Constructing Phylogenetic Trees for Caminalcules
- Get a large sheet of paper or poster board to draw the Caminalcule phylogenetic tree.
- Use a meter stick to draw 20 equally spaced horizontal lines on the paper. Each line represents a time span of one million years.
- Label each line so that the one at the bottom of the paper represents an age of 19 million years and the top line represents the present (0 years).
- Print and cut out all the Caminalcules in the pictures on this page (including the living species). Put them in piles according to their age (the number in parentheses).
- Beginning with the oldest fossils, arrange the Caminalcules according to their evolutionary relationship.
- Use a pencil to draw lines at first to indicate the path of evolution. Don't darken the lines or glue down the Caminmalcules until the path is certain to be correct.
- Branching should involve only two lines at a time. That means there should not be three or more lines touching at any one point.
- Some living forms are also found in the fossil record. Identifying these can help figure out when others diverged.
- Just like with real life species, there are gaps in the fossil record for some lineages of Caminalcules. Also, keep in mind that some species went extinct and do not have branches off of them.

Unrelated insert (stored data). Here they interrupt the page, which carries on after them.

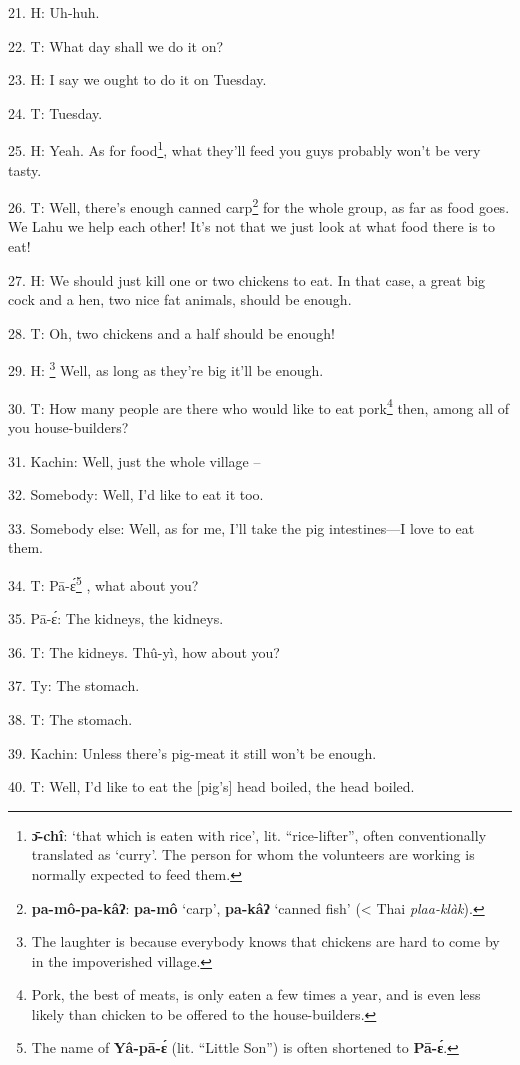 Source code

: 21. H: Uh-huh.

22. T: What day shall we do it on?

23. H: I say we ought to do it on Tuesday.

24. T: Tuesday.

25. H: Yeah. As for food\footnote{\textbf{ɔ̄-chî}: `that which is eaten with rice', lit. ``rice-lifter'', often conventionally translated as `curry'. The person for whom the volunteers are working is normally expected to feed them.}, what they'll feed you guys probably won't be very
tasty.

26. T: Well, there's enough canned carp\footnote{\textbf{pa-mô-pa-kâʔ}: \textbf{pa-mô} `carp', \textbf{pa-kâʔ} `canned fish' (< Thai \textit{plaa-klàk}).} for the whole group, as far as food
goes. We Lahu we help each other! It's not that we just look at what food there
is to eat!

27. H: We should just kill one or two chickens to eat. In that case, a great big
cock and a hen, two nice fat animals, should be enough.

28. T: Oh, two chickens and a half should be enough!

29. H: \footnote{The laughter is because everybody knows that chickens are hard to come by in the impoverished village.} Well, as long as they're big it'll be enough.

30. T: How many people are there who would like to eat pork\footnote{Pork, the best of meats, is only eaten a few times a year, and is even less likely than chicken to be offered to the house-builders.} then, among all
of you house-builders?

31. Kachin: Well, just the whole village --

32. Somebody: Well, I'd like to eat it too.

33. Somebody else: Well, as for me, I'll take the pig intestines---I love to eat
them.

34. T: Pā-ɛ́\footnote{The name of \textbf{Yâ-pā-ɛ́} (lit. ``Little Son'') is often shortened to \textbf{Pā-ɛ́}.} , what about you?

35. Pā-ɛ́: The kidneys, the kidneys.

36. T: The kidneys. Thû-yì, how about you?

37. Ty: The stomach.

38. T: The stomach.

39. Kachin: Unless there's pig-meat it still won't be enough.

40. T: Well, I'd like to eat the [pig's] head boiled, the head boiled.

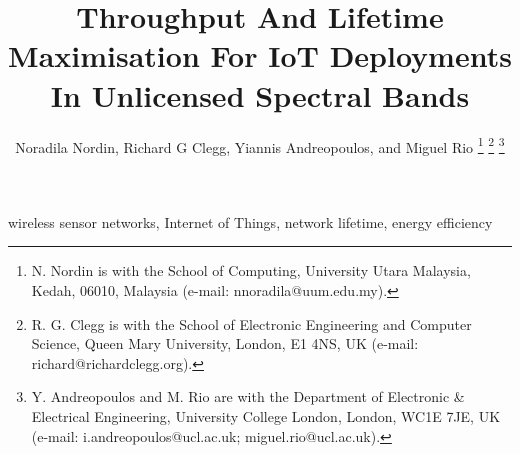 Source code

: \documentclass[journal]{IEEEtran}
\begin{document}
\title{Throughput And Lifetime Maximisation For IoT Deployments In Unlicensed Spectral Bands}

\author{Noradila Nordin,
        Richard G Clegg,
        Yiannis Andreopoulos,
        and Miguel Rio%
\thanks{N. Nordin is with the School of Computing, University Utara Malaysia, Kedah, 06010, Malaysia (e-mail: nnoradila@uum.edu.my).}
\thanks{R. G. Clegg is with the School of Electronic Engineering and Computer Science, Queen Mary University, London, E1 4NS, UK (e-mail: richard@richardclegg.org).}%
\thanks{Y. Andreopoulos and M. Rio are with the Department
of Electronic \& Electrical Engineering, University College London, London,
WC1E 7JE, UK (e-mail: i.andreopoulos@ucl.ac.uk; miguel.rio@ucl.ac.uk).}%
}



\maketitle




\begin{IEEEkeywords}
wireless sensor networks, Internet of Things, network lifetime, energy efficiency
\end{IEEEkeywords}

\IEEEpeerreviewmaketitle




%




%




\label{references}


\end{document}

- The Caminalcules numbering is random. The numbers do not give hints to evolutionary relationships.
- There is only one correct phylogenetic tree possible. Joseph Camin purposefully made his imaginary animals this way. He started with the most primitive form (#73) and gradually modified it using a process that mimics evolution in real organisms.
- Some lineages (for example, the descendants of species 56) branched many times and have many living species. Describe some of the ecological conditions that may have contributed to the rapid branching of some lineages.
- Some lineages (for example, the descendants of species 58) changed very little over time. Why do you think this is? Give some ecological conditions that may keep some lineages stable and unchanging.
- Some Caminalcules went extinct without leaving additional lines. What are some factors that might increase or decrease the probability of a species going extinct?
- Find two examples of convergent evolution among the Caminalcules. What are some reasons convergent evolution of these lines may have occurred?
- Describe two examples of vestigial structures that you can find among the Caminalcules and why these structures may no longer be useful.